** INSTRUCTIONS FOR THE TASK **
Lines in which "proof" appears should be pulled from the data below.

** DATA TO EXAMINE **
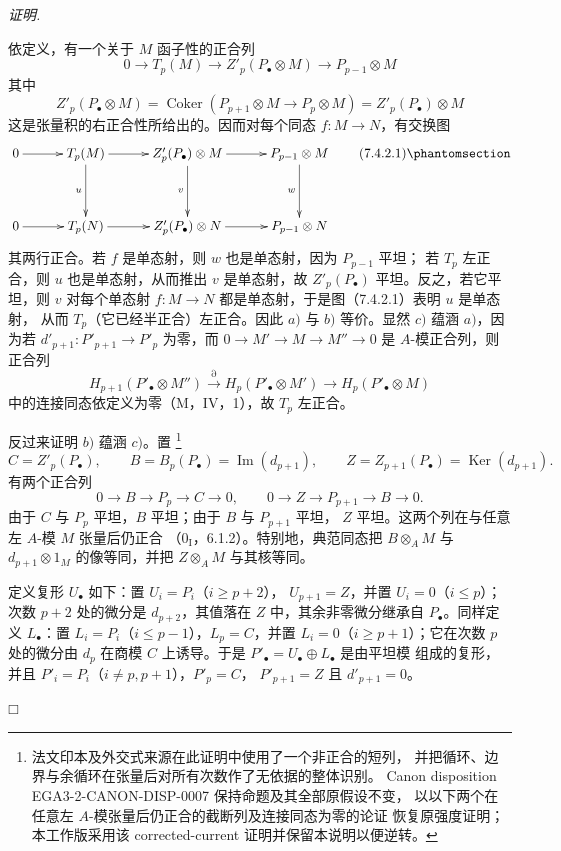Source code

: \documentclass[UTF8,fontset=none,11pt,oneside,openany]{ctexbook}
\providecommand{\square}{\mdlgwhtsquare}
\newcommand{\SourceCorrectionNote}[1]{\footnote{#1}}
\newenvironment{proof}{%
  \par\smallskip\noindent\textit{证明.}\ %
}{\hfill$\square$\par}
\newcommand{\oldpage}[2][]{%
  \hypertarget{ega-source-page-#1-#2}{}%
  \marginnote{\scriptsize\textbf{#1}~|~#2}\ignorespaces}
\let\EGAOriginalLabel\label
\renewcommand{\label}[1]{\phantomsection\EGAOriginalLabel{#1}}
\begin{document}
\begin{proof}
依定义，有一个关于 $M$ 函子性的正合列
\[
  0\longrightarrow T_p(M)
  \longrightarrow Z'_p(P_\bullet\otimes M)
  \longrightarrow P_{p-1}\otimes M
\]
其中
\[
  Z'_p(P_\bullet\otimes M)
  =
  \operatorname{Coker}(P_{p+1}\otimes M\longrightarrow P_p\otimes M)
  =
  Z'_p(P_\bullet)\otimes M
\]
这是张量积的右正合性所给出的。因而对每个同态 $f:M\to N$，有交换图
\[
\xymatrix@C=30pt@R=38pt{
  0\ar[r]
  &T_p(M)\ar[r]\ar[d]_u
  &Z'_p(P_\bullet)\otimes M\ar[r]\ar[d]_v
  &P_{p-1}\otimes M\ar[d]_w
  \\
  0\ar[r]
  &T_p(N)\ar[r]
  &Z'_p(P_\bullet)\otimes N\ar[r]
  &P_{p-1}\otimes N
}
\tag{7.4.2.1}\label{III.7.4.2.1.fr}
\]
其两行正合。若 $f$ 是单态射，则 $w$ 也是单态射，因为 $P_{p-1}$ 平坦；
若 $T_p$ 左正合，则 $u$ 也是单态射，从而推出 $v$ 是单态射，故
$Z'_p(P_\bullet)$ 平坦。反之，若它平坦，则 $v$ 对每个单态射
$f:M\to N$ 都是单态射，于是图（7.4.2.1）表明 $u$ 是单态射，
从而 $T_p$（它已经半正合）左正合。因此 $a)$ 与 $b)$ 等价。显然
$c)$ 蕴涵 $a)$，因为若 $d'_{p+1}:P'_{p+1}\to P'_p$ 为零，而
$0\to M'\to M\to M''\to0$ 是 $A$-模正合列，则正合列
\[
  H_{p+1}(P'_\bullet\otimes M'')
  \xrightarrow{\partial}H_p(P'_\bullet\otimes M')
  \longrightarrow H_p(P'_\bullet\otimes M)
\]
\oldpage[III]{187}
中的连接同态依定义为零（M，IV，1），故 $T_p$ 左正合。

反过来证明 $b)$ 蕴涵 $c)$。置
\SourceCorrectionNote{法文印本及外交式来源在此证明中使用了一个非正合的短列，
并把循环、边界与余循环在张量后对所有次数作了无依据的整体识别。
Canon disposition EGA3-2-CANON-DISP-0007 保持命题及其全部原假设不变，
以以下两个在任意左 $A$-模张量后仍正合的截断列及连接同态为零的论证
恢复原强度证明；本工作版采用该 corrected-current 证明并保留本说明以便逆转。}
\[
 C=Z'_p(P_\bullet),\qquad
 B=B_p(P_\bullet)=\operatorname{Im}(d_{p+1}),\qquad
 Z=Z_{p+1}(P_\bullet)=\operatorname{Ker}(d_{p+1}).
\]
有两个正合列
\[
 0\longrightarrow B\longrightarrow P_p\longrightarrow C\longrightarrow0,
 \qquad
 0\longrightarrow Z\longrightarrow P_{p+1}\longrightarrow B\longrightarrow0.
\]
由于 $C$ 与 $P_p$ 平坦，$B$ 平坦；由于 $B$ 与 $P_{p+1}$ 平坦，
$Z$ 平坦。这两个列在与任意左 $A$-模 $M$ 张量后仍正合
（$0_{\mathrm I}$，6.1.2）。特别地，典范同态把 $B\otimes_A M$
与 $d_{p+1}\otimes1_M$ 的像等同，并把 $Z\otimes_A M$ 与其核等同。

定义复形 $U_\bullet$ 如下：置 $U_i=P_i$（$i\geq p+2$），
$U_{p+1}=Z$，并置 $U_i=0$（$i\leq p$）；次数 $p+2$ 处的微分是
$d_{p+2}$，其值落在 $Z$ 中，其余非零微分继承自 $P_\bullet$。同样定义
$L_\bullet$：置 $L_i=P_i$（$i\leq p-1$），$L_p=C$，并置
$L_i=0$（$i\geq p+1$）；它在次数 $p$ 处的微分由 $d_p$ 在商模
$C$ 上诱导。于是 $P'_\bullet=U_\bullet\oplus L_\bullet$ 是由平坦模
组成的复形，并且 $P'_i=P_i$（$i\ne p,p+1$），$P'_p=C$，
$P'_{p+1}=Z$ 且 $d'_{p+1}=0$。


\end{proof}
\end{document}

** THE ANSWER **
\newenvironment{proof}{%
\begin{proof}
\end{proof}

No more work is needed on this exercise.